# [Problem description]
Where a line below includes the word "class", copy that line.

(Dataset entries)
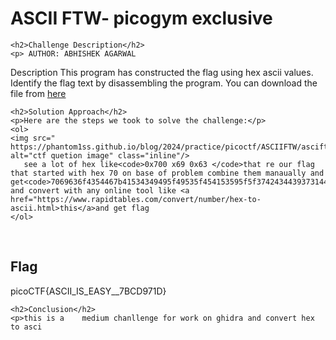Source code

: 
<!DOCTYPE html>
<html>

<body>
    <h1>ASCII FTW- picogym exclusive</h1>

    <h2>Challenge Description</h2>
    <p> AUTHOR: ABHISHEK AGARWAL

Description
This program has constructed the flag using hex ascii values. Identify the flag text by disassembling the program.
You can download the file from  <a href="https://phantom1ss.github.io/blog/2024/practice/picoctf/ASCIIFTW/asciiftw">here</a>

</p>

    <h2>Solution Approach</h2>
    <p>Here are the steps we took to solve the challenge:</p>
    <ol>
    <img src=" https://phantom1ss.github.io/blog/2024/practice/picoctf/ASCIIFTW/asciftwng.png" alt="ctf quetion image" class="inline"/>
       see a lot of hex like<code>0x700 x69 0x63 </code>that re our flag that started with hex 70 on base of problem combine them manaually and get<code>7069636f4354467b41534349495f49535f454153595f5f37424344393731447d</code> and convert with any online tool like <a href="https://www.rapidtables.com/convert/number/hex-to-ascii.html>this</a>and get flag
    </ol>
<br>
    <h2>Flag</h2>
    <p class="flag">picoCTF{ASCII_IS_EASY__7BCD971D}
</p>

    <h2>Conclusion</h2>
    <p>this is a    medium chanllenge for work on ghidra and convert hex to asci
</body>
</html>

# [Your response]
    <img src=" https://phantom1ss.github.io/blog/2024/practice/picoctf/ASCIIFTW/asciftwng.png" alt="ctf quetion image" class="inline"/>
    <p class="flag">picoCTF{ASCII_IS_EASY__7BCD971D}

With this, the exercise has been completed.